━━ Records provided ━━
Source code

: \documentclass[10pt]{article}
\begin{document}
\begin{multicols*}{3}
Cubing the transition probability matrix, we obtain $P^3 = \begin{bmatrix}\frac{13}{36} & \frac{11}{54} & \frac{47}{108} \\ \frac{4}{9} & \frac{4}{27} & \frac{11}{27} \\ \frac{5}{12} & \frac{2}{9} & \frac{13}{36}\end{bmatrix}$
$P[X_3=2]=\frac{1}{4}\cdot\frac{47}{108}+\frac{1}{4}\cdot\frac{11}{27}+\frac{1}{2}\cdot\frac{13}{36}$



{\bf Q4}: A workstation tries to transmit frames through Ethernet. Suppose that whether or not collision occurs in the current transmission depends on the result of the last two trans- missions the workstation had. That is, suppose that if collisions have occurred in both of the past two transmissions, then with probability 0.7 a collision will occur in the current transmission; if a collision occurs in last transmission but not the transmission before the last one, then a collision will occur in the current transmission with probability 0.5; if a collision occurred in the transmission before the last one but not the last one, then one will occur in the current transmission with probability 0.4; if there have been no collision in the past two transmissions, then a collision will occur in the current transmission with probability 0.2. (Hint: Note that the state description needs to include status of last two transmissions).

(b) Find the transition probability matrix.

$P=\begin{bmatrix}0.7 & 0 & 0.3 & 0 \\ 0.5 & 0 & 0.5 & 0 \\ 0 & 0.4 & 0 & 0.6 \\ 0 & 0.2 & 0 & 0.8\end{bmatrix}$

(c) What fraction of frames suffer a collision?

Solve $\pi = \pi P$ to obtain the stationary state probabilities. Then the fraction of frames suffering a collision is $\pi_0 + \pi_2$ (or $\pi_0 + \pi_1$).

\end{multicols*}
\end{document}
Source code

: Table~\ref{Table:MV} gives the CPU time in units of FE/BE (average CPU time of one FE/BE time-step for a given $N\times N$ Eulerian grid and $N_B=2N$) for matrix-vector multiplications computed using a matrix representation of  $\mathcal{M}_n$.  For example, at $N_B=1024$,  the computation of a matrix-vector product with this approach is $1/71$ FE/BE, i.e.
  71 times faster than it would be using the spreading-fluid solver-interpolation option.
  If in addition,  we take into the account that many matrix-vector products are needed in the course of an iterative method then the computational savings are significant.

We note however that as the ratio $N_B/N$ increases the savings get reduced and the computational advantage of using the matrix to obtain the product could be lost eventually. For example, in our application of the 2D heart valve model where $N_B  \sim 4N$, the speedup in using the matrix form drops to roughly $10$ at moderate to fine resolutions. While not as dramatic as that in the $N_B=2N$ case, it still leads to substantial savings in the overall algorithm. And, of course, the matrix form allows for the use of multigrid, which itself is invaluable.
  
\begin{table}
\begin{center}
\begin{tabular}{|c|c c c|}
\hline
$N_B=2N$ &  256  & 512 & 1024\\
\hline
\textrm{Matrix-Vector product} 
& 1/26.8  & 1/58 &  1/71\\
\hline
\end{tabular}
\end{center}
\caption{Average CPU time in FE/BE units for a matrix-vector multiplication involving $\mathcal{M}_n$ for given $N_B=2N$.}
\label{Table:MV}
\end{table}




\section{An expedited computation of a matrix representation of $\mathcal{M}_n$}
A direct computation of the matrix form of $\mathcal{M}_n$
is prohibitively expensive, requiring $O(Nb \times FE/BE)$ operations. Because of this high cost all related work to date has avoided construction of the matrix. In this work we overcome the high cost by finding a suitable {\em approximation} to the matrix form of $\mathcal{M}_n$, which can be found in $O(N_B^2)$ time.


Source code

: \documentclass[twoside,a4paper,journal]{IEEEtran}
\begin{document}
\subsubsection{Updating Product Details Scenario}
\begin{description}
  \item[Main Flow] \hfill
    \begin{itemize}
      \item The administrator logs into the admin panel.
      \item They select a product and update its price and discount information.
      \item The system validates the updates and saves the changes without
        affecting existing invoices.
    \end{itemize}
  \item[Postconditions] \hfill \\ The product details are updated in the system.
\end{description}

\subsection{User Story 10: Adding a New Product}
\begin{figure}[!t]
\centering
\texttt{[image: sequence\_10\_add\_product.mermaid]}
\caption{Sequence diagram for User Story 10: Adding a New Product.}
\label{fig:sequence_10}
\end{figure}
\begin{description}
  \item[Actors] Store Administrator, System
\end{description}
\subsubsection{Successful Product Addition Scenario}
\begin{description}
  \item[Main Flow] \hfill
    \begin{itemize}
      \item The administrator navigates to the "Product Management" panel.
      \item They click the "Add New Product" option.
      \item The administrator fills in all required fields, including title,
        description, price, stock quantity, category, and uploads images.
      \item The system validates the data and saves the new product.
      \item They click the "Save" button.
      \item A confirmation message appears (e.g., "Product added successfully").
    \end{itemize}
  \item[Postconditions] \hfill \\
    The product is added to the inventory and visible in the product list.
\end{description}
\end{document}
━━━
Task item: Retype, exactly as written, each line from the one that has "The product is" to the bottom of the entries above, and include both of those lines.

Solution for this exercise:
    The product is added to the inventory and visible in the product list.
\end{description}
\end{document}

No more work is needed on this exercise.